Мэри, казалось, была несколько сбита с толку столь внезапной переменой темы.
— Да.
— Вы присутствовали на ее венчании?
— Нет.
Джек обернулся в удивлении.
— Ты не была?
— Нет. Я не смогла пойти. У меня начались роды. — Она бросила на Джека печальный взгляд. — Я никогда не говорила тебе. Ребенок родился мертвым. — Ее лицо смягчилось. — Это одна из причин, почему я была так счастлива, когда у меня появился ты.
— Мы отправимся в церковь утром, — объявила вдова, не проявившая интереса к истории родов Мэри. — Первым делом. Мы найдем бумаги, и с этим будет покончено.
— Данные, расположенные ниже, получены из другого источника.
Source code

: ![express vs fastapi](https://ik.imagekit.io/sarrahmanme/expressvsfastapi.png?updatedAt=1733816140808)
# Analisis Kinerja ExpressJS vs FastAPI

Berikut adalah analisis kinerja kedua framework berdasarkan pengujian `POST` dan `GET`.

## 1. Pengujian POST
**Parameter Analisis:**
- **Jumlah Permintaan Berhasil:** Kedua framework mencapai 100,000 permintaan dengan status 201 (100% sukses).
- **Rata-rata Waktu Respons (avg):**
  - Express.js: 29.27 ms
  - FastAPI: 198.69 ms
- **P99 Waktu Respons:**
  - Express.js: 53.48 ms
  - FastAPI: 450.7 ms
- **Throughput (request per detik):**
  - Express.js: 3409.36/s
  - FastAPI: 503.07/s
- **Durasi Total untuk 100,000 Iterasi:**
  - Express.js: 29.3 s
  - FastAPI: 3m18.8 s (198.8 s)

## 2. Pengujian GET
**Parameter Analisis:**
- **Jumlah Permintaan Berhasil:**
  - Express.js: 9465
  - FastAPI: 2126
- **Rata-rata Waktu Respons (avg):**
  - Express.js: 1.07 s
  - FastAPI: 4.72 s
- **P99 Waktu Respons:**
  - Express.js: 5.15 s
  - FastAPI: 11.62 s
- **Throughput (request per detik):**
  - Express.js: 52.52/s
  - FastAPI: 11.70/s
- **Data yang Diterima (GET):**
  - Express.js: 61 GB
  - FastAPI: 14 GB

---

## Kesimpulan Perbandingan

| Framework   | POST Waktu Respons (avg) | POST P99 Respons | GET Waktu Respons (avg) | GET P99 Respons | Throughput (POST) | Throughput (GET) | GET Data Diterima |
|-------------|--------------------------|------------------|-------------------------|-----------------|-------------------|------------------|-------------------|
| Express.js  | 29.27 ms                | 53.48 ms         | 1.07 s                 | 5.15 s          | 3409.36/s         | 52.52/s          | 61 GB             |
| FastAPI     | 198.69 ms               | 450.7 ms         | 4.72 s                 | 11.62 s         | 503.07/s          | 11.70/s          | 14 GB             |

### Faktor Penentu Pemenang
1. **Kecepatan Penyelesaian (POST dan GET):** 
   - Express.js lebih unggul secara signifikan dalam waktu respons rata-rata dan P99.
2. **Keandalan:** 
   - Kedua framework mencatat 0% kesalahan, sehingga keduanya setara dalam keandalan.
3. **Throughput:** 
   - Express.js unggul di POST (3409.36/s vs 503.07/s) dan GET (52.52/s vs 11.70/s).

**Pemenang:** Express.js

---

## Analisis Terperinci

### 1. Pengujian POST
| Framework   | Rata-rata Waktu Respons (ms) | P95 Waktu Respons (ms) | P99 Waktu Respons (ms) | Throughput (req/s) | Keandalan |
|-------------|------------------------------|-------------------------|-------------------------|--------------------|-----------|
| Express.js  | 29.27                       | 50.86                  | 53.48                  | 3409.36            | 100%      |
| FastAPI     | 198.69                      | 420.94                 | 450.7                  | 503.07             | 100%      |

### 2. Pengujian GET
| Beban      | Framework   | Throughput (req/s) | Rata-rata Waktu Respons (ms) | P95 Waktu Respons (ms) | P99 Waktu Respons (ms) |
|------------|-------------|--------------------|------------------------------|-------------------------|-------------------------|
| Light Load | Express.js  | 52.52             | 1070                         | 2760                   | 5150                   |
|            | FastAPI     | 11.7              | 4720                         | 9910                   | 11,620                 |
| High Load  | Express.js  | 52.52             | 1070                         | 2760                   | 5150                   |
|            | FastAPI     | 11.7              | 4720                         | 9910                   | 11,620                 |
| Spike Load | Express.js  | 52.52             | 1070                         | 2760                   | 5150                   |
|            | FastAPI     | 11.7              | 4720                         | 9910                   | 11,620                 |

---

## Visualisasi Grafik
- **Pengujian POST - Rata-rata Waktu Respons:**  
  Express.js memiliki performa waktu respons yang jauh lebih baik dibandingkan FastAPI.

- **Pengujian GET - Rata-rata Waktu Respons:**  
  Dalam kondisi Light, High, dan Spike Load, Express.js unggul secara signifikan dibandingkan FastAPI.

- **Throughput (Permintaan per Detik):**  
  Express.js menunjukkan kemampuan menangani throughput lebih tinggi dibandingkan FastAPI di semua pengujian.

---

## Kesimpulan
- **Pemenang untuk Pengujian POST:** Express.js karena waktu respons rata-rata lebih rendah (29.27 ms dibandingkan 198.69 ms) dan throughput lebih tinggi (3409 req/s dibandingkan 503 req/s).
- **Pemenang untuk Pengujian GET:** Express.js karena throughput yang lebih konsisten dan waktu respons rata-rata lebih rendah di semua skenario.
— Бумаги? — эхом отозвалась Мэри.
— Доказательство брака, — процедила вдова. Она посмотрела на Мэри с ледяной снисходительностью, а затем, отмахнувшись от нее, тряхнула головой и добавила, — Вы ненормальная?
Хорошо, что Томас успел оттащить ее назад, иначе Джек вцепился бы ей в горло.
— Луиза не венчалась в церкви Батлерсбриджа, — сказала Мэри. — Церемония прошла в Мекьюресбридже. В Графстве Ферман, где мы выросли.
— Это далеко? — потребовала вдова, пытаясь освободить свою руку от хватки Томаса.
— Двадцать миль, Ваша светлость.
Вдова пробормотала что–то весьма неприятное. Джек не смог точно разобрать слова, но Мэри побледнела. Она повернулась к нему с выражением близким к страху.
— Джек? Что все это значит? Почему тебе нужны доказательства брака твоей матери?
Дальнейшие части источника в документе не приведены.